Renowned French scholar and politician Dr. Catherine Withol de Wenden gave a lecture titled ‘An Analysis of Female Migration’ at the Shahe campus of China Foreign Affairs University (CFAU) on 29th March 2018. The lecture, presided over by Associate Professor Jin Junhua, director of the French Teaching and Research Office at CFAU, was targeted at the first-year postgraduates majoring in French and was one of the major events of the 2018 French Festival.    


Dr. Catherine Withol de Wenden graduated from Sciences Po (Paris Institute of Political Studies) and the University of Paris (Pantheon-Sorbonne University). As head of the French National Center for Scientific Research (CNRS), she has been committed to the research on international migration for 30 years and has achieved great successes. She also teaches at Sciences Po and several other universities, and serves as an expert at various essential organizations, including the Organization for Economic Cooperation and Development (OECD) and the Council of Europe. In recognition of her contributions, she was awarded the title of Knight of the Legion of Honor.

The lecture was divided into two sections. The first section began with a brief introduction to the international migration situation. According to Dr. Catherine Withol de Wenden, due to the imbalanced development of different regions, global migration is affected by various factors, including population, economic conditions, ecological environment, regional conflicts, and even passport statuses. Currently, though it is relatively easy for migrants to go abroad, there are always strict limits to their immigration into developed countries. This has become a trend  nowadays. Next, through an analysis of some examples concerning women in the Philippines, China, Africa, North America and Muslim countries, Dr. Catherine Withol de Wenden elaborated on the dilemmas facing female migrants. It should be noted that in developed countries there are more female migrants than male ones, while women find fewer opportunities to migrate to less developed countries, since migrants in these countries often serve as manual workers. Moreover, compared with male migrants, it is more difficult for female migrants to safeguard their rights and interests and enjoy equal opportunities in society. What’s worse, some are even unaware of their legitimate rights. Hence, as Dr. Catherine Withol de Wenden points out, these issues remain unsolved.

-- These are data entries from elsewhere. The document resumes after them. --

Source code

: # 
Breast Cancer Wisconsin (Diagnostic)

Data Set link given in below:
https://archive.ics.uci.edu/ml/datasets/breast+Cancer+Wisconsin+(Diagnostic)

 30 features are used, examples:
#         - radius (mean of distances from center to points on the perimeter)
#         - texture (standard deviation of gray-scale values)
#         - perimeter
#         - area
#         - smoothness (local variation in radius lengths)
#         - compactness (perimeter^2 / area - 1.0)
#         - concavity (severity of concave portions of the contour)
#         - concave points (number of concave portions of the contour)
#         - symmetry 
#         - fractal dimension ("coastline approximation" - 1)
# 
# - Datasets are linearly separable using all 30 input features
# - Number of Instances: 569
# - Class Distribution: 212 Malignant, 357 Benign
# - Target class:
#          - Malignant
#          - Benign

The second part was a Q&A. The questions from the French majors as well as those teachers in attendance covered a wide range of subjects, including the refugee flow facing Europe and Turkey, the migration and aging problems in Japan and the social status of highly educated women and child migrants; all of which were answered in detail by Dr. Catherine Withol de Wenden. As the Q&A session came to an end, the audience expressed their enjoyment of the event with thunderous applause.